Collected data |

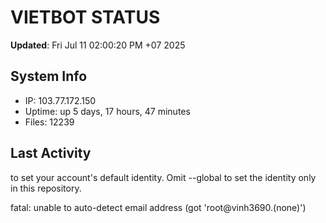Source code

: # VIETBOT STATUS
**Updated**: Fri Jul 11 02:00:20 PM +07 2025

## System Info
- IP: 103.77.172.150
- Uptime: up 5 days, 17 hours, 47 minutes
- Files: 12239

## Last Activity

to set your account's default identity.
Omit --global to set the identity only in this repository.

fatal: unable to auto-detect email address (got 'root@vinh3690.(none)')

WORK REQUIRED |
Skip every picture and transcribe the data above exactly.

RESULT OF THE EXERCISE |
Source code

: # VIETBOT STATUS
**Updated**: Fri Jul 11 02:00:20 PM +07 2025

## System Info
- IP: 103.77.172.150
- Uptime: up 5 days, 17 hours, 47 minutes
- Files: 12239

## Last Activity

to set your account's default identity.
Omit --global to set the identity only in this repository.

fatal: unable to auto-detect email address (got 'root@vinh3690.(none)')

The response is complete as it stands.